> [What this task involves]: Leaving out the pictures, please retype each record exactly.

□ □ □ □ □

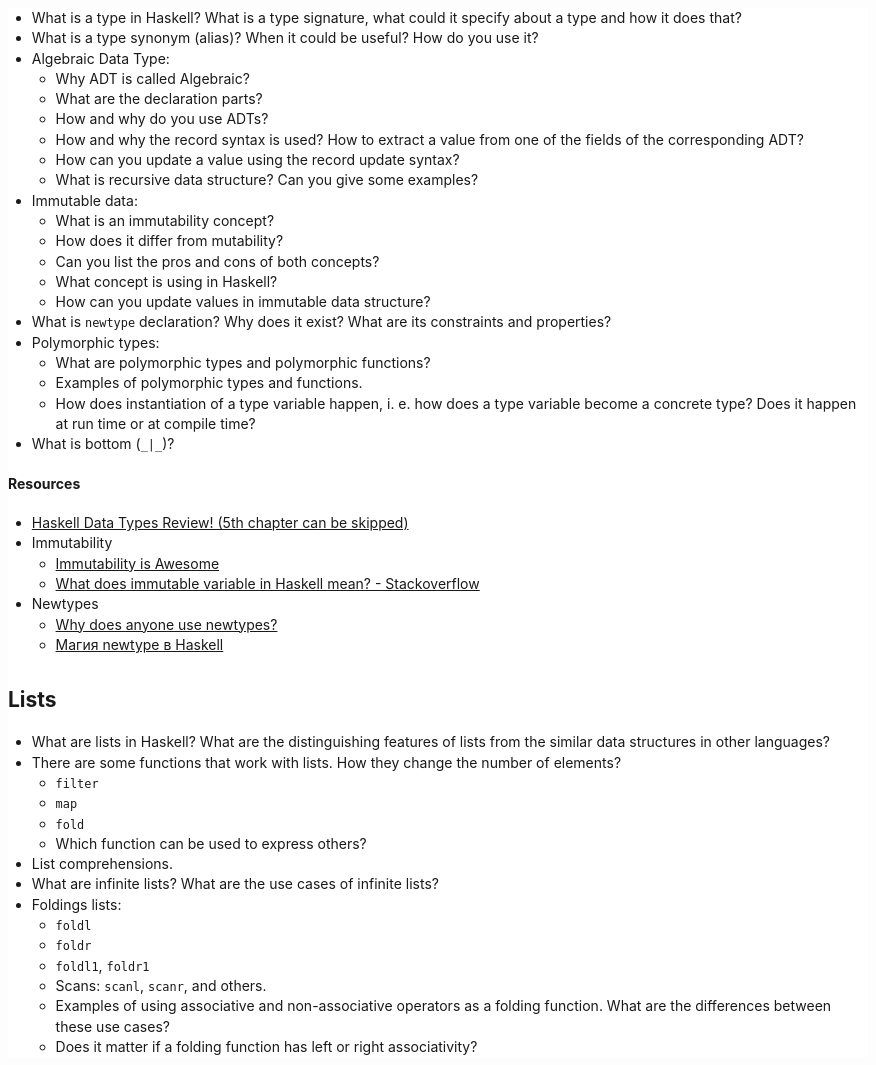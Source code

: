 * What is a type in Haskell? What is a type signature, what could it specify about a type and how it does that?
* What is a type synonym (alias)? When it could be useful? How do you use it?
* Algebraic Data Type:
  * Why ADT is called Algebraic?
  * What are the declaration parts?
  * How and why do you use ADTs?
  * How and why the record syntax is used?
    How to extract a value from one of the fields of the corresponding ADT?
  * How can you update a value using the record update syntax?
  * What is recursive data structure? Can you give some examples?
* Immutable data:
  * What is an immutability concept?
  * How does it differ from mutability?
  * Can you list the pros and cons of both concepts?
  * What concept is using in Haskell?
  * How can you update values in immutable data structure?
* What is `newtype` declaration? Why does it exist? What are its constraints and properties?
* Polymorphic types:
  * What are polymorphic types and polymorphic functions?
  * Examples of polymorphic types and functions.
  * How does instantiation of a type variable happen, i. e. how does a type
    variable become a concrete type? Does it happen at run time or at compile
    time?
* What is bottom (`_|_`)?

#### Resources

* [Haskell Data Types Review! (5th chapter can be skipped)](https://mmhaskell.com/blog/2019/2/11/haskell-data-types-review)
* Immutability
  * [Immutability is Awesome](https://mmhaskell.com/blog/2017/1/9/immutability-is-awesome)
  * [What does immutable variable in Haskell mean? - Stackoverflow](https://stackoverflow.com/questions/38040812/what-does-immutable-variable-in-haskell-mean)
* Newtypes
  * [Why does anyone use newtypes?](https://wiki.haskell.org/Newtype)
  * [Магия newtype в Haskell](https://habr.com/ru/post/323526/)

## Lists

* What are lists in Haskell?
  What are the distinguishing features of lists from the similar data structures in other languages?
* There are some functions that work with lists. How they change the number of  elements?
  * `filter`
  * `map`
  * `fold`
  * Which function can be used to express others?
* List comprehensions.
* What are infinite lists? What are the use cases of infinite lists?
* Foldings lists:
  * `foldl`
  * `foldr`
  * `foldl1`, `foldr1`
  * Scans: `scanl`, `scanr`, and others.
  * Examples of using associative and non-associative operators as a folding function.
    What are the differences between these use cases?
  * Does it matter if a folding function has left or right associativity?

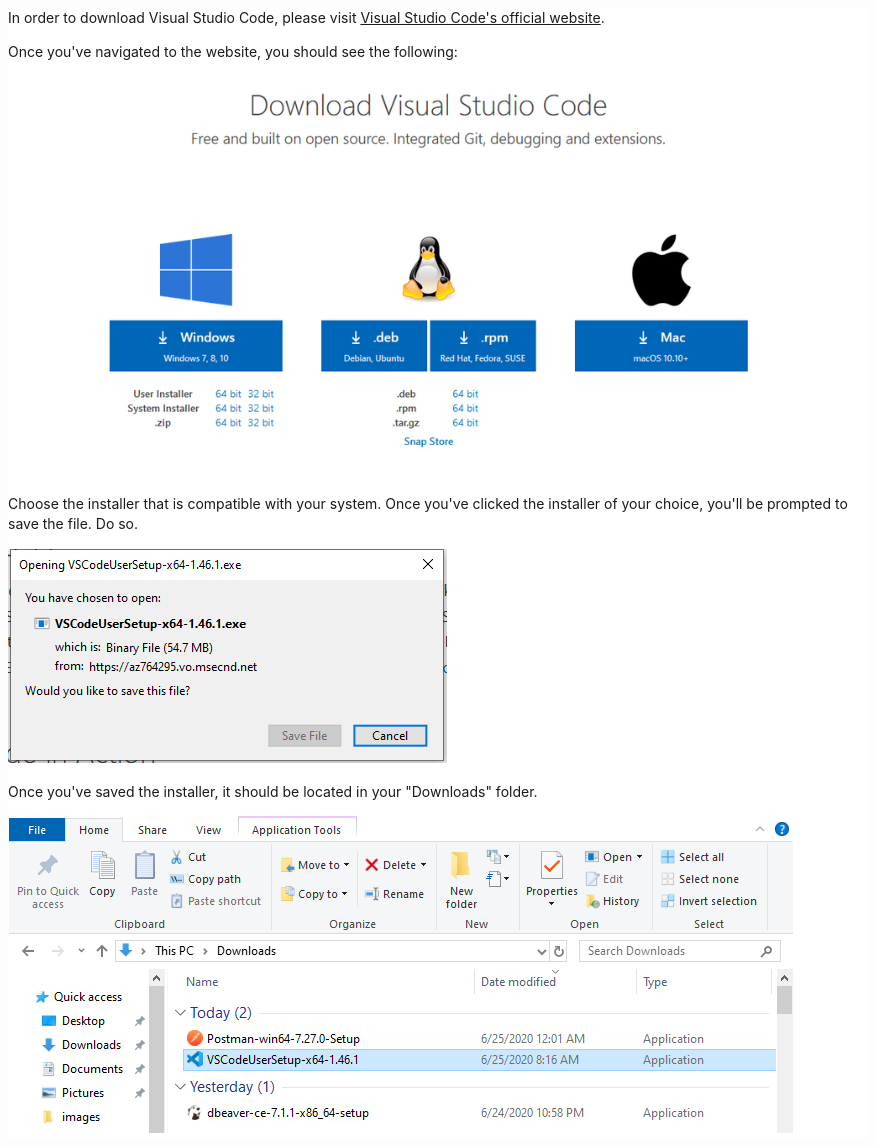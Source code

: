 In order to download Visual Studio Code, please visit [Visual Studio Code's official website](https://code.visualstudio.com/download).

Once you've navigated to the website, you should see the following:

![Image of Visual Studio Code download options](./images/vs-code.PNG)

Choose the installer that is compatible with your system. Once you've clicked the installer of your choice, you'll be prompted to save the file. Do so.

![Downloading Visual Studio Code Installer](./images/save-vscode.PNG)

Once you've saved the installer, it should be located in your "Downloads" folder.

![Visual Studio Code Download](./images/vscode-download.PNG)
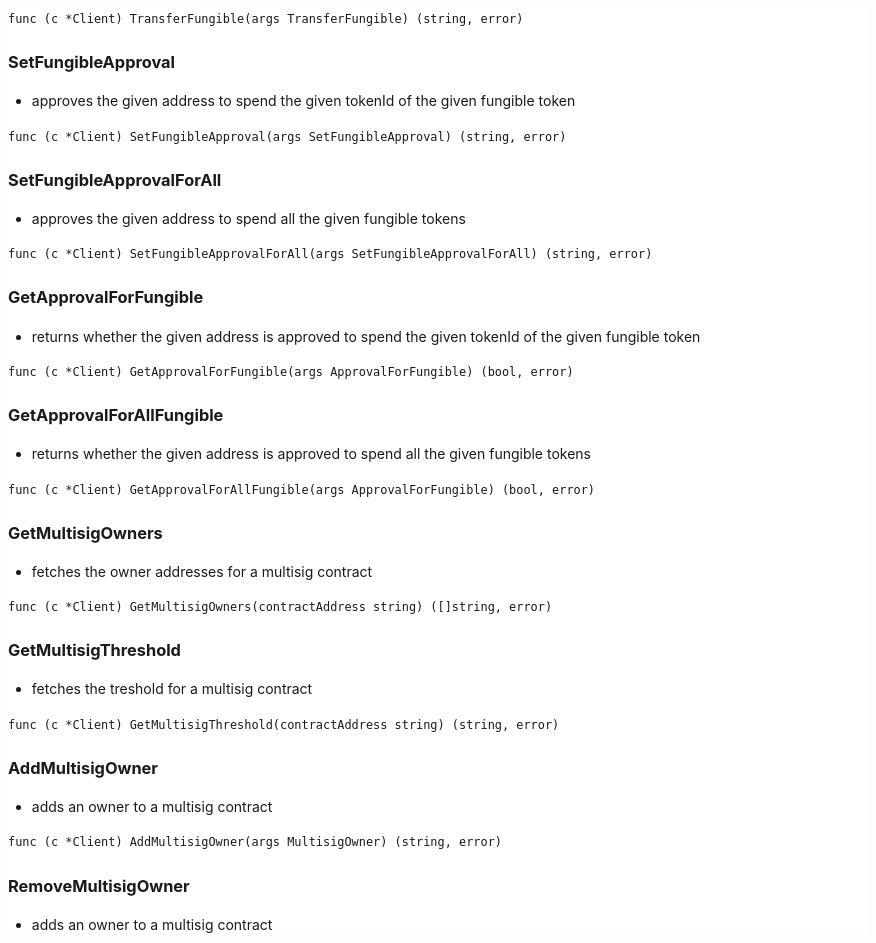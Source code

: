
 ```
func (c *Client) TransferFungible(args TransferFungible) (string, error)
```

### SetFungibleApproval
- approves the given address to spend the given tokenId of the given fungible token

```
func (c *Client) SetFungibleApproval(args SetFungibleApproval) (string, error)
```

### SetFungibleApprovalForAll
- approves the given address to spend all the given fungible tokens

```
func (c *Client) SetFungibleApprovalForAll(args SetFungibleApprovalForAll) (string, error)
```

### GetApprovalForFungible
- returns whether the given address is approved to spend the given tokenId of the given fungible token

```
func (c *Client) GetApprovalForFungible(args ApprovalForFungible) (bool, error)
```

### GetApprovalForAllFungible
- returns whether the given address is approved to spend all the given fungible tokens

```
func (c *Client) GetApprovalForAllFungible(args ApprovalForFungible) (bool, error)
```

### GetMultisigOwners
- fetches the owner addresses for a multisig contract

```
func (c *Client) GetMultisigOwners(contractAddress string) ([]string, error)
```

### GetMultisigThreshold
- fetches the treshold for a multisig contract

```
func (c *Client) GetMultisigThreshold(contractAddress string) (string, error)
```

### AddMultisigOwner
- adds an owner to a multisig contract

```
func (c *Client) AddMultisigOwner(args MultisigOwner) (string, error)
```

### RemoveMultisigOwner
- adds an owner to a multisig contract

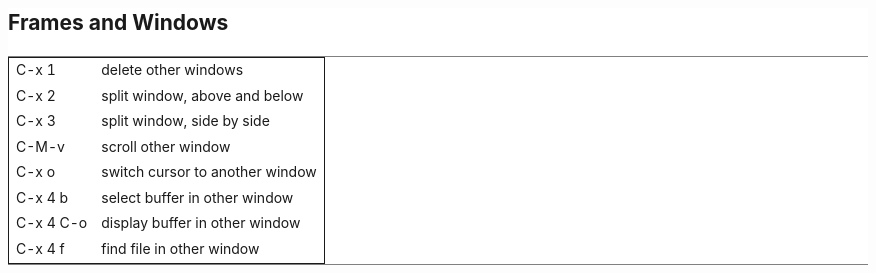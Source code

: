 
## Frames and Windows

<table border="2" cellspacing="0" cellpadding="6" rules="groups" frame="hsides">


<colgroup>
<col  class="org-left" />

<col  class="org-left" />
</colgroup>
<tbody>
<tr>
<td class="org-left">C-x 1</td>
<td class="org-left">delete other windows</td>
</tr>


<tr>
<td class="org-left">C-x 2</td>
<td class="org-left">split window, above and below</td>
</tr>


<tr>
<td class="org-left">C-x 3</td>
<td class="org-left">split window, side by side</td>
</tr>


<tr>
<td class="org-left">C-M-v</td>
<td class="org-left">scroll other window</td>
</tr>


<tr>
<td class="org-left">C-x o</td>
<td class="org-left">switch cursor to another window</td>
</tr>


<tr>
<td class="org-left">C-x 4 b</td>
<td class="org-left">select buffer in other window</td>
</tr>


<tr>
<td class="org-left">C-x 4 C-o</td>
<td class="org-left">display buffer in other window</td>
</tr>


<tr>
<td class="org-left">C-x 4 f</td>
<td class="org-left">find file in other window</td>
</tr>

□ □ □ □ □

> [The answer]:
Source code

: * What is a type in Haskell? What is a type signature, what could it specify about a type and how it does that?
* What is a type synonym (alias)? When it could be useful? How do you use it?
* Algebraic Data Type:
  * Why ADT is called Algebraic?
  * What are the declaration parts?
  * How and why do you use ADTs?
  * How and why the record syntax is used?
    How to extract a value from one of the fields of the corresponding ADT?
  * How can you update a value using the record update syntax?
  * What is recursive data structure? Can you give some examples?
* Immutable data:
  * What is an immutability concept?
  * How does it differ from mutability?
  * Can you list the pros and cons of both concepts?
  * What concept is using in Haskell?
  * How can you update values in immutable data structure?
* What is `newtype` declaration? Why does it exist? What are its constraints and properties?
* Polymorphic types:
  * What are polymorphic types and polymorphic functions?
  * Examples of polymorphic types and functions.
  * How does instantiation of a type variable happen, i. e. how does a type
    variable become a concrete type? Does it happen at run time or at compile
    time?
* What is bottom (`_|_`)?

#### Resources

* [Haskell Data Types Review! (5th chapter can be skipped)](https://mmhaskell.com/blog/2019/2/11/haskell-data-types-review)
* Immutability
  * [Immutability is Awesome](https://mmhaskell.com/blog/2017/1/9/immutability-is-awesome)
  * [What does immutable variable in Haskell mean? - Stackoverflow](https://stackoverflow.com/questions/38040812/what-does-immutable-variable-in-haskell-mean)
* Newtypes
  * [Why does anyone use newtypes?](https://wiki.haskell.org/Newtype)
  * [Магия newtype в Haskell](https://habr.com/ru/post/323526/)

## Lists

* What are lists in Haskell?
  What are the distinguishing features of lists from the similar data structures in other languages?
* There are some functions that work with lists. How they change the number of  elements?
  * `filter`
  * `map`
  * `fold`
  * Which function can be used to express others?
* List comprehensions.
* What are infinite lists? What are the use cases of infinite lists?
* Foldings lists:
  * `foldl`
  * `foldr`
  * `foldl1`, `foldr1`
  * Scans: `scanl`, `scanr`, and others.
  * Examples of using associative and non-associative operators as a folding function.
    What are the differences between these use cases?
  * Does it matter if a folding function has left or right associativity?

Source code

: In order to download Visual Studio Code, please visit [Visual Studio Code's official website](https://code.visualstudio.com/download).

Once you've navigated to the website, you should see the following:

![Image of Visual Studio Code download options](./images/vs-code.PNG)

Choose the installer that is compatible with your system. Once you've clicked the installer of your choice, you'll be prompted to save the file. Do so.

![Downloading Visual Studio Code Installer](./images/save-vscode.PNG)

Once you've saved the installer, it should be located in your "Downloads" folder.

![Visual Studio Code Download](./images/vscode-download.PNG)
Source code

:
 ```
func (c *Client) TransferFungible(args TransferFungible) (string, error)
```

### SetFungibleApproval
- approves the given address to spend the given tokenId of the given fungible token

```
func (c *Client) SetFungibleApproval(args SetFungibleApproval) (string, error)
```

### SetFungibleApprovalForAll
- approves the given address to spend all the given fungible tokens

```
func (c *Client) SetFungibleApprovalForAll(args SetFungibleApprovalForAll) (string, error)
```

### GetApprovalForFungible
- returns whether the given address is approved to spend the given tokenId of the given fungible token

```
func (c *Client) GetApprovalForFungible(args ApprovalForFungible) (bool, error)
```

### GetApprovalForAllFungible
- returns whether the given address is approved to spend all the given fungible tokens

```
func (c *Client) GetApprovalForAllFungible(args ApprovalForFungible) (bool, error)
```

### GetMultisigOwners
- fetches the owner addresses for a multisig contract

```
func (c *Client) GetMultisigOwners(contractAddress string) ([]string, error)
```

### GetMultisigThreshold
- fetches the treshold for a multisig contract

```
func (c *Client) GetMultisigThreshold(contractAddress string) (string, error)
```

### AddMultisigOwner
- adds an owner to a multisig contract

```
func (c *Client) AddMultisigOwner(args MultisigOwner) (string, error)
```

### RemoveMultisigOwner
- adds an owner to a multisig contract

Source code

: 
## Frames and Windows

<table border="2" cellspacing="0" cellpadding="6" rules="groups" frame="hsides">


<colgroup>
<col  class="org-left" />

<col  class="org-left" />
</colgroup>
<tbody>
<tr>
<td class="org-left">C-x 1</td>
<td class="org-left">delete other windows</td>
</tr>


<tr>
<td class="org-left">C-x 2</td>
<td class="org-left">split window, above and below</td>
</tr>


<tr>
<td class="org-left">C-x 3</td>
<td class="org-left">split window, side by side</td>
</tr>


<tr>
<td class="org-left">C-M-v</td>
<td class="org-left">scroll other window</td>
</tr>


<tr>
<td class="org-left">C-x o</td>
<td class="org-left">switch cursor to another window</td>
</tr>


<tr>
<td class="org-left">C-x 4 b</td>
<td class="org-left">select buffer in other window</td>
</tr>


<tr>
<td class="org-left">C-x 4 C-o</td>
<td class="org-left">display buffer in other window</td>
</tr>


<tr>
<td class="org-left">C-x 4 f</td>
<td class="org-left">find file in other window</td>
</tr>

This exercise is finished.